Set down exactly the lines below, from the one containing "- [ ] **Performance" through the final line, and include no others.

++++ Provided data

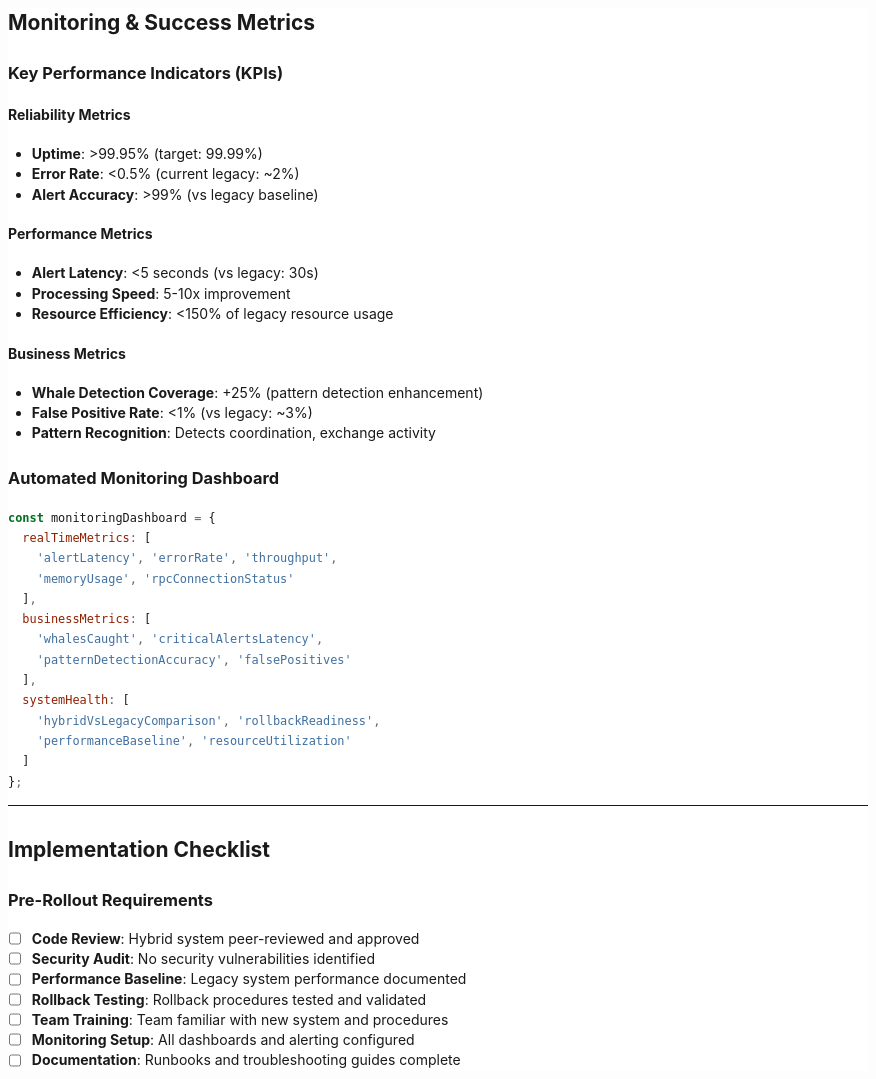 
## Monitoring & Success Metrics

### Key Performance Indicators (KPIs)

#### Reliability Metrics
- **Uptime**: >99.95% (target: 99.99%)
- **Error Rate**: <0.5% (current legacy: ~2%)
- **Alert Accuracy**: >99% (vs legacy baseline)

#### Performance Metrics  
- **Alert Latency**: <5 seconds (vs legacy: 30s)
- **Processing Speed**: 5-10x improvement
- **Resource Efficiency**: <150% of legacy resource usage

#### Business Metrics
- **Whale Detection Coverage**: +25% (pattern detection enhancement)
- **False Positive Rate**: <1% (vs legacy: ~3%)
- **Pattern Recognition**: Detects coordination, exchange activity

### Automated Monitoring Dashboard
```javascript
const monitoringDashboard = {
  realTimeMetrics: [
    'alertLatency', 'errorRate', 'throughput', 
    'memoryUsage', 'rpcConnectionStatus'
  ],
  businessMetrics: [
    'whalesCaught', 'criticalAlertsLatency', 
    'patternDetectionAccuracy', 'falsePositives'
  ],
  systemHealth: [
    'hybridVsLegacyComparison', 'rollbackReadiness',
    'performanceBaseline', 'resourceUtilization'
  ]
};
```

---

## Implementation Checklist

### Pre-Rollout Requirements
- [ ] **Code Review**: Hybrid system peer-reviewed and approved
- [ ] **Security Audit**: No security vulnerabilities identified
- [ ] **Performance Baseline**: Legacy system performance documented
- [ ] **Rollback Testing**: Rollback procedures tested and validated
- [ ] **Team Training**: Team familiar with new system and procedures
- [ ] **Monitoring Setup**: All dashboards and alerting configured
- [ ] **Documentation**: Runbooks and troubleshooting guides complete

++++++++

_Response to the exercise_
- [ ] **Performance Baseline**: Legacy system performance documented
- [ ] **Rollback Testing**: Rollback procedures tested and validated
- [ ] **Team Training**: Team familiar with new system and procedures
- [ ] **Monitoring Setup**: All dashboards and alerting configured
- [ ] **Documentation**: Runbooks and troubleshooting guides complete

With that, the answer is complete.